- **PROMPT**: In the entries below, count the lines that hold the string "Support" and state only that count.

*** DATA SECTION ***

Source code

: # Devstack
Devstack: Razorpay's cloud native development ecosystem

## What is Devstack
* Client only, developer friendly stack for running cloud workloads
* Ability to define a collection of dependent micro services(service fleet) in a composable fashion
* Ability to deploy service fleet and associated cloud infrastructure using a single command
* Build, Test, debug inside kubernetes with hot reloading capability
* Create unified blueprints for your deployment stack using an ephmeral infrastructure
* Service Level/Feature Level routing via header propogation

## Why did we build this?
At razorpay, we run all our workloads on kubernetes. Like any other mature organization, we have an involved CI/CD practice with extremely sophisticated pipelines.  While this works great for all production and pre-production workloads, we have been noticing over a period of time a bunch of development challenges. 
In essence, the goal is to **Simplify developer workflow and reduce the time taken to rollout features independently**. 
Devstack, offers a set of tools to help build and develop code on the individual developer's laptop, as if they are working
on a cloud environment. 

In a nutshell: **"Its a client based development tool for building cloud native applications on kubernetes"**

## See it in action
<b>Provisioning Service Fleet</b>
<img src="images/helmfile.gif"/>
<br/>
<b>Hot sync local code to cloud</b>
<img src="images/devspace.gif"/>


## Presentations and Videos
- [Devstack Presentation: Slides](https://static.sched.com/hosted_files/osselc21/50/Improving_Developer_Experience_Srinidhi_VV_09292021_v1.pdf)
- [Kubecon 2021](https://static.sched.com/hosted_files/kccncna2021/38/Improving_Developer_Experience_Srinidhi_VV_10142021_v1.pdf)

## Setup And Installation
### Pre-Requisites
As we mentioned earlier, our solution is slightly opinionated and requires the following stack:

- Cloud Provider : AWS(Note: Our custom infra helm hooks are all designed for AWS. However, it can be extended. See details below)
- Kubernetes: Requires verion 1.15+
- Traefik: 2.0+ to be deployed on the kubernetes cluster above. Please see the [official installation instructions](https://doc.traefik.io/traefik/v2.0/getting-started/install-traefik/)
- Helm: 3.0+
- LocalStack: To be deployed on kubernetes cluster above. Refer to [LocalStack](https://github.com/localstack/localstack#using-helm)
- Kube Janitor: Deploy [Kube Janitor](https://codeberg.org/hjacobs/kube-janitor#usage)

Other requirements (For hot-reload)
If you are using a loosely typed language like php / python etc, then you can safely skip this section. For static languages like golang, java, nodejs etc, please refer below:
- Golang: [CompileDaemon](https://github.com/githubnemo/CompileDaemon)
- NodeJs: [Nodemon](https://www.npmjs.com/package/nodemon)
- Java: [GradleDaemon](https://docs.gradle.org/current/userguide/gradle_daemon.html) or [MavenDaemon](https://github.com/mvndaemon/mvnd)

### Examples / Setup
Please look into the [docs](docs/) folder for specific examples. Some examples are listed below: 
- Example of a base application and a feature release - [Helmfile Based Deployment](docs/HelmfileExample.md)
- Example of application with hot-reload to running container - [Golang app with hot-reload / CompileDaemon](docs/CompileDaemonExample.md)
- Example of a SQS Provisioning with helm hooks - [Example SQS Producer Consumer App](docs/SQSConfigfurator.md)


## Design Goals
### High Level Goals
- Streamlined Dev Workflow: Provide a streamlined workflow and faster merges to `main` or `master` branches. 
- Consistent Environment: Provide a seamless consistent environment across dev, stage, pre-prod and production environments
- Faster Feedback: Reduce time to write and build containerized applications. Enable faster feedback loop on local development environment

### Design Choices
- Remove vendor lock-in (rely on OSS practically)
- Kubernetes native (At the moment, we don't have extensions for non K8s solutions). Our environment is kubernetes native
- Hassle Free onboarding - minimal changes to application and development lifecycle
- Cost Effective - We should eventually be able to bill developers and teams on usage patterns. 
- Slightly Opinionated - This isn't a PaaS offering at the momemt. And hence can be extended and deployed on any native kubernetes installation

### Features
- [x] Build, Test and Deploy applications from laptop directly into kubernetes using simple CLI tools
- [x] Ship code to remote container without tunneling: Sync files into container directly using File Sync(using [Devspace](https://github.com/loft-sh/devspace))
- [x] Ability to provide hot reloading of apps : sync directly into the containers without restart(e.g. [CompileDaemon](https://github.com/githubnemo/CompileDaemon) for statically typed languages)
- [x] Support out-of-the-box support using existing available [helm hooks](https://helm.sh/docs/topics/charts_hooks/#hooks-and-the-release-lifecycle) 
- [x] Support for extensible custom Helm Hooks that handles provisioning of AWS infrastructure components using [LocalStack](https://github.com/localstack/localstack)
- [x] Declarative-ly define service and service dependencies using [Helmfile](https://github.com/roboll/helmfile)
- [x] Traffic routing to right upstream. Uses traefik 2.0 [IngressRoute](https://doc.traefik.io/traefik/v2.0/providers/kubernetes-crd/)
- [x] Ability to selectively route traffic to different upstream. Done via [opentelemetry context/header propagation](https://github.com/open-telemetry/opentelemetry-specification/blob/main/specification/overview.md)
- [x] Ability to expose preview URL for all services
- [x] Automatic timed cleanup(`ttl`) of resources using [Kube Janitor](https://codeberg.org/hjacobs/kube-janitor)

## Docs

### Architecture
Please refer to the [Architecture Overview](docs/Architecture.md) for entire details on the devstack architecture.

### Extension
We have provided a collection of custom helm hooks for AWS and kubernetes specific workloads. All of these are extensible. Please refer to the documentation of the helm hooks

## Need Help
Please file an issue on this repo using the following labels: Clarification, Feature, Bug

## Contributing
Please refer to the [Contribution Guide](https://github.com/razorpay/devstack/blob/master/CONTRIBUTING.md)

*** End of DATA SECTION ***

- **YOUR SOLUTION**: 2